• Exercise description: Down to the last line, copy the records below without any change.

[Records contained in a dataset]
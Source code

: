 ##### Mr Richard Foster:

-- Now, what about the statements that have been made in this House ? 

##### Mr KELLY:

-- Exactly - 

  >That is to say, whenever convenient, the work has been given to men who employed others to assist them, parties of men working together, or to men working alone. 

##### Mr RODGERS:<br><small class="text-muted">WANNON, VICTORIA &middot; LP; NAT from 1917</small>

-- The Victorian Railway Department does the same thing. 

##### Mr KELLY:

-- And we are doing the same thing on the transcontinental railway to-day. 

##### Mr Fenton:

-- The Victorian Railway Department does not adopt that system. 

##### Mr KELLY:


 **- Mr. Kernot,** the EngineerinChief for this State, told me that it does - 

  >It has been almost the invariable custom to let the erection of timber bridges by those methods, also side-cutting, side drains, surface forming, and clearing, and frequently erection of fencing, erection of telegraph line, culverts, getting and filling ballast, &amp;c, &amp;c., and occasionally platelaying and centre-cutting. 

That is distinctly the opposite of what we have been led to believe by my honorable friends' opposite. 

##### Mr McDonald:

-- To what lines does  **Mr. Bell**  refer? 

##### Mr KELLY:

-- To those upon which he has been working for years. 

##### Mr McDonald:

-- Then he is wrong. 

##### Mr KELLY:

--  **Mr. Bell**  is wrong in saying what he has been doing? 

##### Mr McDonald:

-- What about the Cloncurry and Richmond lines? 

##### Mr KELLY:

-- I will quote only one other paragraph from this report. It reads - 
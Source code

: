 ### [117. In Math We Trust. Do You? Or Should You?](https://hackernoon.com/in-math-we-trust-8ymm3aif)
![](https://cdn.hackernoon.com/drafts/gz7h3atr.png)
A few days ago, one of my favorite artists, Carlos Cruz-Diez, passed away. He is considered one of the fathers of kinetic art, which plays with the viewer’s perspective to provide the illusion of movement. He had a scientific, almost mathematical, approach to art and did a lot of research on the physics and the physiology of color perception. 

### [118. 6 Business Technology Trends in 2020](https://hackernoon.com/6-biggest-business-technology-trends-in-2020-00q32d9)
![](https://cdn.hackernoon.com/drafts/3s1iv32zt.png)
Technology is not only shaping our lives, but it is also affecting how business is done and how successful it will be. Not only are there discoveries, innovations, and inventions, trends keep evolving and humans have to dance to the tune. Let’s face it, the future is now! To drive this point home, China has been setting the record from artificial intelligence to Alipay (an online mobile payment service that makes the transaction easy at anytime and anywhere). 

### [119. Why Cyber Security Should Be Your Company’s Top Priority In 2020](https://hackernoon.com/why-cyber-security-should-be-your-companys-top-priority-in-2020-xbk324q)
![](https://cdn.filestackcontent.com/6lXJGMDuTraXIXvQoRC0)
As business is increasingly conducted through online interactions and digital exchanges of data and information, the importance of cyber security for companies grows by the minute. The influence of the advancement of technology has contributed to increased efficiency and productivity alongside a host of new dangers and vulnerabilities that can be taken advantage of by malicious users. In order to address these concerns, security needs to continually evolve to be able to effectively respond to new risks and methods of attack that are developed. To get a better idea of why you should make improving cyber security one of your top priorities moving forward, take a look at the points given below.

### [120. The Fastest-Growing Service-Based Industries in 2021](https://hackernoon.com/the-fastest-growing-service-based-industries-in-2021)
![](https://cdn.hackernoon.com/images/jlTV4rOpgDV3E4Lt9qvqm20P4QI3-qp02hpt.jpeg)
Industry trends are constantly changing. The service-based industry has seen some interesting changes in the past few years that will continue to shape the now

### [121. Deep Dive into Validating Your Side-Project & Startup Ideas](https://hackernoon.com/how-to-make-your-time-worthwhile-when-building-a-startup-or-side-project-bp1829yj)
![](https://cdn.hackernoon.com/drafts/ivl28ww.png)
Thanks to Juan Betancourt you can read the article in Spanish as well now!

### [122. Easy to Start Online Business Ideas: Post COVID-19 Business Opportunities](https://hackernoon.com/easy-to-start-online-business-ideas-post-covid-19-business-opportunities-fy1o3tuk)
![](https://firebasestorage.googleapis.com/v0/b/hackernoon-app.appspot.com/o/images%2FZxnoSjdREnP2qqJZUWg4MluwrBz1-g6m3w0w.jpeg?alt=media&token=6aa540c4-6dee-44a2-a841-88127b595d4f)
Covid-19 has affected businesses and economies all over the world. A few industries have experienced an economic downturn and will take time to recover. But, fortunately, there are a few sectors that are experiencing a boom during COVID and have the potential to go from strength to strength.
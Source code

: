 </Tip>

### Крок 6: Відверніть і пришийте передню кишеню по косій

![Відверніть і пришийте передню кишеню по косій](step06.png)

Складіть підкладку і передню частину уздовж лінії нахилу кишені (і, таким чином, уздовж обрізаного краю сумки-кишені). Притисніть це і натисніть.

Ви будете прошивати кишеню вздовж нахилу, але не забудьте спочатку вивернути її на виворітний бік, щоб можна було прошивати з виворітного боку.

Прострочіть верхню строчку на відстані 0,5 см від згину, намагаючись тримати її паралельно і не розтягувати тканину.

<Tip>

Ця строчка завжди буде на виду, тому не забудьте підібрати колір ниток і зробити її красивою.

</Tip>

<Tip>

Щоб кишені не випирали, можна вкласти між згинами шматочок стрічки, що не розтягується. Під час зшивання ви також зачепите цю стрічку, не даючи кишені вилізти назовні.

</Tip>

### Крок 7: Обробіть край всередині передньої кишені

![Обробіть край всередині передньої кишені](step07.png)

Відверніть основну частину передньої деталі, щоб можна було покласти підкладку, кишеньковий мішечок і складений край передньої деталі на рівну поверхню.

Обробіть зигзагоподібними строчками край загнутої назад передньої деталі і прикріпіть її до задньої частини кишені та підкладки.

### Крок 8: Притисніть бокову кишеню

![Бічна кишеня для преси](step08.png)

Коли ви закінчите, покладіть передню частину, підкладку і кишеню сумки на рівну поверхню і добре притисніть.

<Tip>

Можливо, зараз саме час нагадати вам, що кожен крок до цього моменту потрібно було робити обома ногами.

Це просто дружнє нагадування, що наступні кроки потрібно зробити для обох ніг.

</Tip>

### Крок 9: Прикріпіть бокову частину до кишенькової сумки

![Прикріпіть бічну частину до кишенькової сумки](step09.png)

• Written solution:
Source code

: ##### Mr Richard Foster:

-- Now, what about the statements that have been made in this House ? 

##### Mr KELLY:

-- Exactly - 

  >That is to say, whenever convenient, the work has been given to men who employed others to assist them, parties of men working together, or to men working alone. 

##### Mr RODGERS:<br><small class="text-muted">WANNON, VICTORIA &middot; LP; NAT from 1917</small>

-- The Victorian Railway Department does the same thing. 

##### Mr KELLY:

-- And we are doing the same thing on the transcontinental railway to-day. 

##### Mr Fenton:

-- The Victorian Railway Department does not adopt that system. 

##### Mr KELLY:


 **- Mr. Kernot,** the EngineerinChief for this State, told me that it does - 

  >It has been almost the invariable custom to let the erection of timber bridges by those methods, also side-cutting, side drains, surface forming, and clearing, and frequently erection of fencing, erection of telegraph line, culverts, getting and filling ballast, &amp;c, &amp;c., and occasionally platelaying and centre-cutting. 

That is distinctly the opposite of what we have been led to believe by my honorable friends' opposite. 

##### Mr McDonald:

-- To what lines does  **Mr. Bell**  refer? 

##### Mr KELLY:

-- To those upon which he has been working for years. 

##### Mr McDonald:

-- Then he is wrong. 

##### Mr KELLY:

--  **Mr. Bell**  is wrong in saying what he has been doing? 

##### Mr McDonald:

-- What about the Cloncurry and Richmond lines? 

##### Mr KELLY:

-- I will quote only one other paragraph from this report. It reads - 
Source code

: ### [117. In Math We Trust. Do You? Or Should You?](https://hackernoon.com/in-math-we-trust-8ymm3aif)
![](https://cdn.hackernoon.com/drafts/gz7h3atr.png)
A few days ago, one of my favorite artists, Carlos Cruz-Diez, passed away. He is considered one of the fathers of kinetic art, which plays with the viewer’s perspective to provide the illusion of movement. He had a scientific, almost mathematical, approach to art and did a lot of research on the physics and the physiology of color perception. 

### [118. 6 Business Technology Trends in 2020](https://hackernoon.com/6-biggest-business-technology-trends-in-2020-00q32d9)
![](https://cdn.hackernoon.com/drafts/3s1iv32zt.png)
Technology is not only shaping our lives, but it is also affecting how business is done and how successful it will be. Not only are there discoveries, innovations, and inventions, trends keep evolving and humans have to dance to the tune. Let’s face it, the future is now! To drive this point home, China has been setting the record from artificial intelligence to Alipay (an online mobile payment service that makes the transaction easy at anytime and anywhere). 

### [119. Why Cyber Security Should Be Your Company’s Top Priority In 2020](https://hackernoon.com/why-cyber-security-should-be-your-companys-top-priority-in-2020-xbk324q)
![](https://cdn.filestackcontent.com/6lXJGMDuTraXIXvQoRC0)
As business is increasingly conducted through online interactions and digital exchanges of data and information, the importance of cyber security for companies grows by the minute. The influence of the advancement of technology has contributed to increased efficiency and productivity alongside a host of new dangers and vulnerabilities that can be taken advantage of by malicious users. In order to address these concerns, security needs to continually evolve to be able to effectively respond to new risks and methods of attack that are developed. To get a better idea of why you should make improving cyber security one of your top priorities moving forward, take a look at the points given below.

### [120. The Fastest-Growing Service-Based Industries in 2021](https://hackernoon.com/the-fastest-growing-service-based-industries-in-2021)
![](https://cdn.hackernoon.com/images/jlTV4rOpgDV3E4Lt9qvqm20P4QI3-qp02hpt.jpeg)
Industry trends are constantly changing. The service-based industry has seen some interesting changes in the past few years that will continue to shape the now

### [121. Deep Dive into Validating Your Side-Project & Startup Ideas](https://hackernoon.com/how-to-make-your-time-worthwhile-when-building-a-startup-or-side-project-bp1829yj)
![](https://cdn.hackernoon.com/drafts/ivl28ww.png)
Thanks to Juan Betancourt you can read the article in Spanish as well now!

### [122. Easy to Start Online Business Ideas: Post COVID-19 Business Opportunities](https://hackernoon.com/easy-to-start-online-business-ideas-post-covid-19-business-opportunities-fy1o3tuk)
![](https://firebasestorage.googleapis.com/v0/b/hackernoon-app.appspot.com/o/images%2FZxnoSjdREnP2qqJZUWg4MluwrBz1-g6m3w0w.jpeg?alt=media&token=6aa540c4-6dee-44a2-a841-88127b595d4f)
Covid-19 has affected businesses and economies all over the world. A few industries have experienced an economic downturn and will take time to recover. But, fortunately, there are a few sectors that are experiencing a boom during COVID and have the potential to go from strength to strength.
Source code

: </Tip>

### Крок 6: Відверніть і пришийте передню кишеню по косій

![Відверніть і пришийте передню кишеню по косій](step06.png)

Складіть підкладку і передню частину уздовж лінії нахилу кишені (і, таким чином, уздовж обрізаного краю сумки-кишені). Притисніть це і натисніть.

Ви будете прошивати кишеню вздовж нахилу, але не забудьте спочатку вивернути її на виворітний бік, щоб можна було прошивати з виворітного боку.

Прострочіть верхню строчку на відстані 0,5 см від згину, намагаючись тримати її паралельно і не розтягувати тканину.

<Tip>

Ця строчка завжди буде на виду, тому не забудьте підібрати колір ниток і зробити її красивою.

</Tip>

<Tip>

Щоб кишені не випирали, можна вкласти між згинами шматочок стрічки, що не розтягується. Під час зшивання ви також зачепите цю стрічку, не даючи кишені вилізти назовні.

</Tip>

### Крок 7: Обробіть край всередині передньої кишені

![Обробіть край всередині передньої кишені](step07.png)

Відверніть основну частину передньої деталі, щоб можна було покласти підкладку, кишеньковий мішечок і складений край передньої деталі на рівну поверхню.

Обробіть зигзагоподібними строчками край загнутої назад передньої деталі і прикріпіть її до задньої частини кишені та підкладки.

### Крок 8: Притисніть бокову кишеню

![Бічна кишеня для преси](step08.png)

Коли ви закінчите, покладіть передню частину, підкладку і кишеню сумки на рівну поверхню і добре притисніть.

<Tip>

Можливо, зараз саме час нагадати вам, що кожен крок до цього моменту потрібно було робити обома ногами.

Це просто дружнє нагадування, що наступні кроки потрібно зробити для обох ніг.

</Tip>

### Крок 9: Прикріпіть бокову частину до кишенькової сумки

![Прикріпіть бічну частину до кишенькової сумки](step09.png)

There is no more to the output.